----- Records supplied -----
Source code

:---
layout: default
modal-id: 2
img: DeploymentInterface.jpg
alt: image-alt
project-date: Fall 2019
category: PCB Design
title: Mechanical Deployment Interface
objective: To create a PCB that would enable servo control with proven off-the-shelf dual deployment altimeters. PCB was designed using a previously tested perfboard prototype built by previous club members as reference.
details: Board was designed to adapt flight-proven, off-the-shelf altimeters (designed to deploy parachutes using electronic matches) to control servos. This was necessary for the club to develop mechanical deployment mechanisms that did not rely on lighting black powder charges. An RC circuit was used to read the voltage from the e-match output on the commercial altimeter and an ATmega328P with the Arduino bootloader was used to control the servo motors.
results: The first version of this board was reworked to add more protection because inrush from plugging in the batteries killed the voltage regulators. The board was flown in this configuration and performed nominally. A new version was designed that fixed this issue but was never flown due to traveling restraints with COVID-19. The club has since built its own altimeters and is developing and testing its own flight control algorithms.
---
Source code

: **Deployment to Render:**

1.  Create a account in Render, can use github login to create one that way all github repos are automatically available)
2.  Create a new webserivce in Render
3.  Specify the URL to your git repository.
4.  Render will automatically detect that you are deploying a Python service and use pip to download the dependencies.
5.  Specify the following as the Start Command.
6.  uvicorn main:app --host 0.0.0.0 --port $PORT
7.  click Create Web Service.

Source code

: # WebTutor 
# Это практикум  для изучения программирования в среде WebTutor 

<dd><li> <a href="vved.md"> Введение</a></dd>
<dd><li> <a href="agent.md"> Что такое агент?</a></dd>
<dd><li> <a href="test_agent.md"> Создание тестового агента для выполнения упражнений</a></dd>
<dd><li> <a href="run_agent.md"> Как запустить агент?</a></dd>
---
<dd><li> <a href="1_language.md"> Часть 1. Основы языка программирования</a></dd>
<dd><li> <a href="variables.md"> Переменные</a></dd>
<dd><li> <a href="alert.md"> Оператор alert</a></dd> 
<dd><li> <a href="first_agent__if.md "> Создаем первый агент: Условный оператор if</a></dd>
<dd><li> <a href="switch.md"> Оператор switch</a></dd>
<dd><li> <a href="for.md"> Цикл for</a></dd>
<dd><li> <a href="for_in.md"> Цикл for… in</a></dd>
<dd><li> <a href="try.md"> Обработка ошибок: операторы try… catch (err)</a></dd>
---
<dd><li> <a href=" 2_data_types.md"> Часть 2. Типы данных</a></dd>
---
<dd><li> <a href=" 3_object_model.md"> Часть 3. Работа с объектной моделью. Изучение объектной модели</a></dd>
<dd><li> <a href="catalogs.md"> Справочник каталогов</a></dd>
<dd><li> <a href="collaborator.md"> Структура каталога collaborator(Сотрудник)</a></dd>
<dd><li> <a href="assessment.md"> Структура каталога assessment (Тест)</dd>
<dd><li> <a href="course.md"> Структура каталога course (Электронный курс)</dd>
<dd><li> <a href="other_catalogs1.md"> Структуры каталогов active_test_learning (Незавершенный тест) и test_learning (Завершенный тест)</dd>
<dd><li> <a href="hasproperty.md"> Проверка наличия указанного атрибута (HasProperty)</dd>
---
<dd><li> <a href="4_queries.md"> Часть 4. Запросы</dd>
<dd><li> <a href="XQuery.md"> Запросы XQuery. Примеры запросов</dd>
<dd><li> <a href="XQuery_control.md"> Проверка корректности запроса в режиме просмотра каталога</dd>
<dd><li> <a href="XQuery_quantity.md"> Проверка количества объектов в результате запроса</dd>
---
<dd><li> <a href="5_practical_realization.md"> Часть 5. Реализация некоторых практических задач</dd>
-----
----- Records supplied -----
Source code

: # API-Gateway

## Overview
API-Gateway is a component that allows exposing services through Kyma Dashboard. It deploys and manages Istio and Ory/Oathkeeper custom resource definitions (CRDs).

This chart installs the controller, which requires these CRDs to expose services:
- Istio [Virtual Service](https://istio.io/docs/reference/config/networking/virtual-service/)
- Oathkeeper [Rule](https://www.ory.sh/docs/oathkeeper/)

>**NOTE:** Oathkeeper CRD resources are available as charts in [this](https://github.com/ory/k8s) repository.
-----
----- Records supplied -----
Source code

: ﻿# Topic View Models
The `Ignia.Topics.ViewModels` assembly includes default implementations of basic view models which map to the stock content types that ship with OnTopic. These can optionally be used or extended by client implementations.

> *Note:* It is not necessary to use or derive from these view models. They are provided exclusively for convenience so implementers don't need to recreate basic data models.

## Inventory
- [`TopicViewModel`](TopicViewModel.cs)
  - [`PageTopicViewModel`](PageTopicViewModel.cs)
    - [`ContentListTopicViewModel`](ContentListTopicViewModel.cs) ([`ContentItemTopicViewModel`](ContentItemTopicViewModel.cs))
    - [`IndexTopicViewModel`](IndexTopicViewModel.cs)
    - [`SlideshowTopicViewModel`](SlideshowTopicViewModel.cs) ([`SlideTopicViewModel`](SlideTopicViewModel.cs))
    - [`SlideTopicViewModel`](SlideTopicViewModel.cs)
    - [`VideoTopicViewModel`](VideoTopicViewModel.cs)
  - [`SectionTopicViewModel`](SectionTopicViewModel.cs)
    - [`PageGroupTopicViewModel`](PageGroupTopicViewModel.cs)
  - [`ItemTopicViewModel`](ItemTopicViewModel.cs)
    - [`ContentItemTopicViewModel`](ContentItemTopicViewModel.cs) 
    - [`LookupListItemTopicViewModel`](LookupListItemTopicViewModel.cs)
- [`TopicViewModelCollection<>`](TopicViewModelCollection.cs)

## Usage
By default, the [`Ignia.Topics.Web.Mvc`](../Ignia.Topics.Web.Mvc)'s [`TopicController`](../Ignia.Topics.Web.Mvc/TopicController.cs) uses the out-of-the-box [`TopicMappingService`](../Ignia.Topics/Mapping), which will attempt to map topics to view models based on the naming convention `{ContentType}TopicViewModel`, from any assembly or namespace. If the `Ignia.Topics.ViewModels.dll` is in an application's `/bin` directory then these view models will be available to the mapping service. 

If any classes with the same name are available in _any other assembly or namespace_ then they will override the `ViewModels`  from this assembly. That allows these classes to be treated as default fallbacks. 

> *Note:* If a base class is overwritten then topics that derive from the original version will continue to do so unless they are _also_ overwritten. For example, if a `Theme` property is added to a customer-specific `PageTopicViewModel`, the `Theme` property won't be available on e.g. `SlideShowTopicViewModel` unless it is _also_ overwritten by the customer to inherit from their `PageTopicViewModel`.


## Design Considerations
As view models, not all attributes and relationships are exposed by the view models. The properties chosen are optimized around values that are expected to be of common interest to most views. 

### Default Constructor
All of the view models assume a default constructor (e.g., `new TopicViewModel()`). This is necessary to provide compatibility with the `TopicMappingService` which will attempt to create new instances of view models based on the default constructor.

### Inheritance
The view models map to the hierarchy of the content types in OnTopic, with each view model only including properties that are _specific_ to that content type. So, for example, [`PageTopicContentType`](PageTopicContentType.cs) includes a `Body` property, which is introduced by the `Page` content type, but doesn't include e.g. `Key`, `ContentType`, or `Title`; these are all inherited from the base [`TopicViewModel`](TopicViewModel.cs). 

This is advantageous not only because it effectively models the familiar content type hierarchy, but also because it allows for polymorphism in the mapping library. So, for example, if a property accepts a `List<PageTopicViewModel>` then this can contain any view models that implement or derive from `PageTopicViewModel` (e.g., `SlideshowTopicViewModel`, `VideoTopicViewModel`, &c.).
-----
- [Aim of the exercise] What you return should be exactly the lines above, starting at the one with "- Istio [Virtual" and ending at the one with "in [this](https://github.com/ory/k8s) repository.", and nothing else.

- [Your response]
- Istio [Virtual Service](https://istio.io/docs/reference/config/networking/virtual-service/)
- Oathkeeper [Rule](https://www.ory.sh/docs/oathkeeper/)

>**NOTE:** Oathkeeper CRD resources are available as charts in [this](https://github.com/ory/k8s) repository.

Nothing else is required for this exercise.